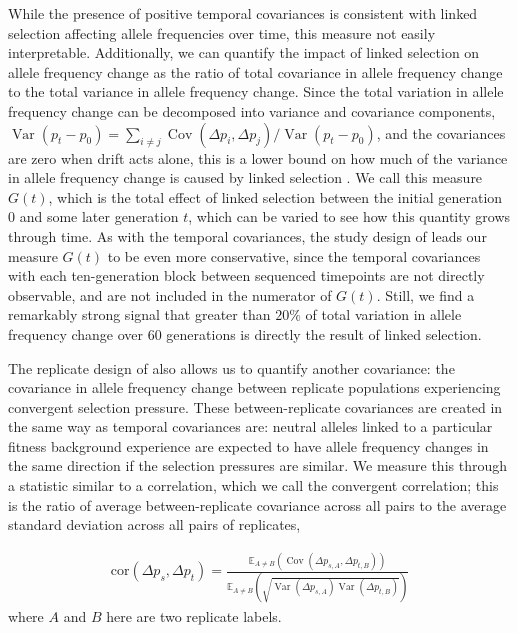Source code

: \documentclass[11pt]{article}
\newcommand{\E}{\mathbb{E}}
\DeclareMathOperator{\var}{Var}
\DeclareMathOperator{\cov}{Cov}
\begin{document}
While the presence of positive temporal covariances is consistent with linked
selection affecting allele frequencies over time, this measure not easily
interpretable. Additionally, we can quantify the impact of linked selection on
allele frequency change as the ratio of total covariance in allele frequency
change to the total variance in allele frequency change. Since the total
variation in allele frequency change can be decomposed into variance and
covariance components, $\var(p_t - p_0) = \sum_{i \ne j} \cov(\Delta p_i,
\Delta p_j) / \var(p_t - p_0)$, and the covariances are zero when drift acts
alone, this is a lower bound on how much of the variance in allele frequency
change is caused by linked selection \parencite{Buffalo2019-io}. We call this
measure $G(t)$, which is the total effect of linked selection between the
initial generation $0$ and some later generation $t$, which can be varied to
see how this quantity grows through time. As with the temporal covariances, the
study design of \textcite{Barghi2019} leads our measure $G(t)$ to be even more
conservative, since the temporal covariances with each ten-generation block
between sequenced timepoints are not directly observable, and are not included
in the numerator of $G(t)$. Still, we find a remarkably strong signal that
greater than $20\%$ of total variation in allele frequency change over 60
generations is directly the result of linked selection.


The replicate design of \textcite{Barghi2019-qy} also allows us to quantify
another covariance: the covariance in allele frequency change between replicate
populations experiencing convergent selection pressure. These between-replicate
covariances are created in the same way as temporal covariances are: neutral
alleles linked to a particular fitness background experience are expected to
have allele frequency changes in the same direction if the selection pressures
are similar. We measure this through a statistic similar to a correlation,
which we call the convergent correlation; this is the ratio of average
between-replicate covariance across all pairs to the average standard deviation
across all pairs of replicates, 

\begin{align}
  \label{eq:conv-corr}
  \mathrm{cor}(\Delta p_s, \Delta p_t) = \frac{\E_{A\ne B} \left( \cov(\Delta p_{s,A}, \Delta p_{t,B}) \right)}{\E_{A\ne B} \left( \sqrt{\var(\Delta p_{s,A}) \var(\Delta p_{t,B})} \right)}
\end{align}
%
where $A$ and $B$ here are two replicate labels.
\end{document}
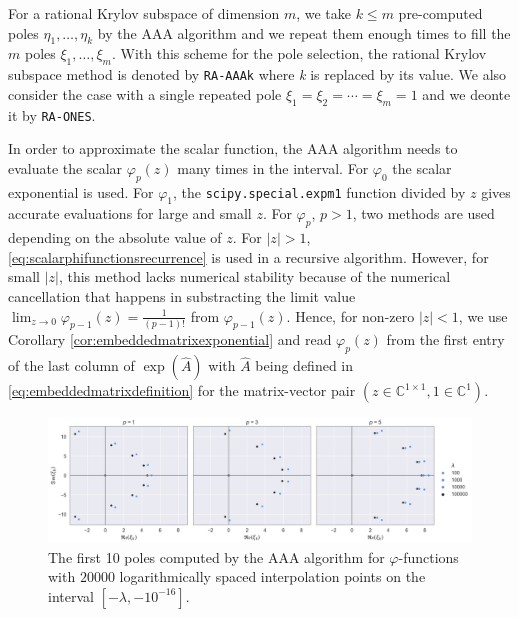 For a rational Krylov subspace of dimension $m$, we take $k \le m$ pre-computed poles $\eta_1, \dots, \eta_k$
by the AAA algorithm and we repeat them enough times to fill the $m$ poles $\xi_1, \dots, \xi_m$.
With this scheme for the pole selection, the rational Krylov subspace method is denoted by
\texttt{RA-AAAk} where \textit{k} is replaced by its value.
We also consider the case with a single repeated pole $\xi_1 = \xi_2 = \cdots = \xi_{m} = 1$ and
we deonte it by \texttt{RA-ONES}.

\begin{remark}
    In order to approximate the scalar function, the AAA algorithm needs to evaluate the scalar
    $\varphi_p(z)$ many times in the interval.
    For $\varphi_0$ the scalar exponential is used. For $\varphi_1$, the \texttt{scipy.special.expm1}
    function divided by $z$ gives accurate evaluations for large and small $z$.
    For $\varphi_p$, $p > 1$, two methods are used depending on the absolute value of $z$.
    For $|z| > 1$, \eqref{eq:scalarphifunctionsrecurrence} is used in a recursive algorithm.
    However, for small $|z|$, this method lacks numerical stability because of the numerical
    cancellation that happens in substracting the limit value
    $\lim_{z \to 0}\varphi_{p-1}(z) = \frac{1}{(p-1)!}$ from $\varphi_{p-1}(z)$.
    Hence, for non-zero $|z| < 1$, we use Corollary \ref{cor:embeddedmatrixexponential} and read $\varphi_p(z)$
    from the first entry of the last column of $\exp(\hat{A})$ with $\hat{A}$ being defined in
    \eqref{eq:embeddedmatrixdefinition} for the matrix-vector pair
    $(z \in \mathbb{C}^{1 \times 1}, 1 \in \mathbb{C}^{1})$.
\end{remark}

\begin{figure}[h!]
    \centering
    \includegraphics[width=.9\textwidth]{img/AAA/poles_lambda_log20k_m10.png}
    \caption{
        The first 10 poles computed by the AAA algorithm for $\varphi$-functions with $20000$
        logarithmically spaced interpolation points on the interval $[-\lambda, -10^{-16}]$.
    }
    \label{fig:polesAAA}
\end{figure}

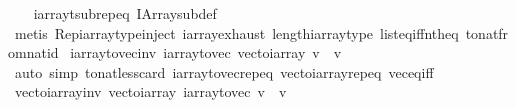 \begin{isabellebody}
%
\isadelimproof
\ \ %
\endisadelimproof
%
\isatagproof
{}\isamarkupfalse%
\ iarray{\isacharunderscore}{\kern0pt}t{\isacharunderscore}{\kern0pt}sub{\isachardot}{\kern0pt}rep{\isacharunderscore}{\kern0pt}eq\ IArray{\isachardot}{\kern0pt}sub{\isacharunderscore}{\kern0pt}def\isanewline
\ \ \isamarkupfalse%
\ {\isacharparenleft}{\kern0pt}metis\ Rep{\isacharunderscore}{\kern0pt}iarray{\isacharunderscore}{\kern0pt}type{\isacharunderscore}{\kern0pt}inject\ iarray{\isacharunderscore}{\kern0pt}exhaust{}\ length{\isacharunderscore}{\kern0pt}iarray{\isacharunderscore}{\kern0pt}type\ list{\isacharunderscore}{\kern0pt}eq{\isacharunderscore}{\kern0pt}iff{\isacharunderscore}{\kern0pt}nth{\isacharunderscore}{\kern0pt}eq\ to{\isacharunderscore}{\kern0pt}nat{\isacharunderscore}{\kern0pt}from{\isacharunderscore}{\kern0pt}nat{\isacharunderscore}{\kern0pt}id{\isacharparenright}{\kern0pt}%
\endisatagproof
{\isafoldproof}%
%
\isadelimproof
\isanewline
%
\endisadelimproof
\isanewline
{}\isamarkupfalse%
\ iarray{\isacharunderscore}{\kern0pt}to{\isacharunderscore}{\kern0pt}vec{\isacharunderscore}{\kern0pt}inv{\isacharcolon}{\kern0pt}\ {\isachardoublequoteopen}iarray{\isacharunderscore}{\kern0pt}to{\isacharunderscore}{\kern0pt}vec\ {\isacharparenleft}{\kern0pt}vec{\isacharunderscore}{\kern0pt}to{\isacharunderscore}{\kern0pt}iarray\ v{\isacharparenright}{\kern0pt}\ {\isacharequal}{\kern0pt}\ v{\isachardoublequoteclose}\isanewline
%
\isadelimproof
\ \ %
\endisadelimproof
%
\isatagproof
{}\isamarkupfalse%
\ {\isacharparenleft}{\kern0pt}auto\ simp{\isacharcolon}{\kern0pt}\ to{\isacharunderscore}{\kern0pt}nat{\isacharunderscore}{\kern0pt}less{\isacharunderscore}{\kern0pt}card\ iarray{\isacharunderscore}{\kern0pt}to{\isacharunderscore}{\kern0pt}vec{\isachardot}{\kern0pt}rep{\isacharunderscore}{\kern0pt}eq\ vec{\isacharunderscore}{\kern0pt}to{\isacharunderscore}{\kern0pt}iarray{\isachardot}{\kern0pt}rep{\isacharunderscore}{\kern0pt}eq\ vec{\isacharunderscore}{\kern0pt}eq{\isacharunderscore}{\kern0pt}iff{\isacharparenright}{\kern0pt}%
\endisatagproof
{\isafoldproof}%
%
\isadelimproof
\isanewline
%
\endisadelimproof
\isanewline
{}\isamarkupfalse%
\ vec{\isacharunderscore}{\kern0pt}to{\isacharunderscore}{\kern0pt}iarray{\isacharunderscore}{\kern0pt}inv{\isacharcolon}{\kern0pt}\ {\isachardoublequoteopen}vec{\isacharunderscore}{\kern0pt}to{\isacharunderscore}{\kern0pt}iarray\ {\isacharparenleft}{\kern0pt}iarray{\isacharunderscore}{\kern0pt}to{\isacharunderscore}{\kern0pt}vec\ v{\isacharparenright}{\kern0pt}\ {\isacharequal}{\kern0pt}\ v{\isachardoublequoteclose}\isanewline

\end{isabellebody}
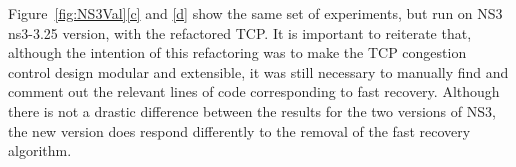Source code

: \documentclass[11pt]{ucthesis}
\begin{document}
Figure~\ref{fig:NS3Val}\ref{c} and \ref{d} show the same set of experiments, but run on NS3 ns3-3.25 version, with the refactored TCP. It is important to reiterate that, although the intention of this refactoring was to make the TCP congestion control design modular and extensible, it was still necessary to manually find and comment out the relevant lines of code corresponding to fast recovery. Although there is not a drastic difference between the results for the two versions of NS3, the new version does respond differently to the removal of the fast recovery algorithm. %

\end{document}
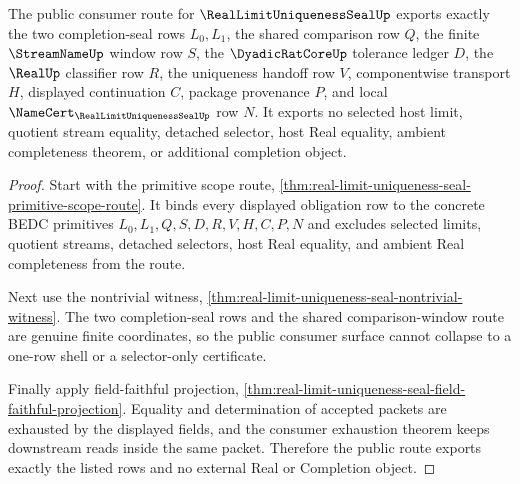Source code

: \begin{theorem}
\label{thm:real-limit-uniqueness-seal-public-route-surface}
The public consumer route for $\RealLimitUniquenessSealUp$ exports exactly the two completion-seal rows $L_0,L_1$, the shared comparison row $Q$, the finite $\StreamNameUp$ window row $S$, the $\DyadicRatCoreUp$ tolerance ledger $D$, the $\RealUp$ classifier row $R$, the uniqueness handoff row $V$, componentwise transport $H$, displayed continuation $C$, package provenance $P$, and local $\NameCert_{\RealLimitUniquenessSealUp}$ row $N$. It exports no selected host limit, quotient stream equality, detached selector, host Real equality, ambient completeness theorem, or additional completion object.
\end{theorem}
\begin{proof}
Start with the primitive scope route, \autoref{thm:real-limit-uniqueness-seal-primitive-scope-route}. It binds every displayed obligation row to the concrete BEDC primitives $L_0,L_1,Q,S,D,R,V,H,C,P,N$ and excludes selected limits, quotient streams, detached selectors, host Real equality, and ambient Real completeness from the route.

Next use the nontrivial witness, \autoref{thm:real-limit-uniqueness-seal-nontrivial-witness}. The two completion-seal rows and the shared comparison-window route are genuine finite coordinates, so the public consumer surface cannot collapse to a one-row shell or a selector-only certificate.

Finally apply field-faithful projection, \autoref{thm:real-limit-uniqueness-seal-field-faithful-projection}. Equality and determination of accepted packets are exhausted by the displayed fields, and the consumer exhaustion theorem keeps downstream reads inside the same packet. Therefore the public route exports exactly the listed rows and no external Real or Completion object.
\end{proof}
-----
-- What to produce --
Beginning with the first line of the records above, extract each line exactly through the line that holds "when drift acts", both ends included. Omit pictures.

-- Problem solution --
Source code

: \documentclass[11pt]{article}
\newcommand{\E}{\mathbb{E}}
\DeclareMathOperator{\var}{Var}
\DeclareMathOperator{\cov}{Cov}
\begin{document}
While the presence of positive temporal covariances is consistent with linked
selection affecting allele frequencies over time, this measure not easily
interpretable. Additionally, we can quantify the impact of linked selection on
allele frequency change as the ratio of total covariance in allele frequency
change to the total variance in allele frequency change. Since the total
variation in allele frequency change can be decomposed into variance and
covariance components, $\var(p_t - p_0) = \sum_{i \ne j} \cov(\Delta p_i,
\Delta p_j) / \var(p_t - p_0)$, and the covariances are zero when drift acts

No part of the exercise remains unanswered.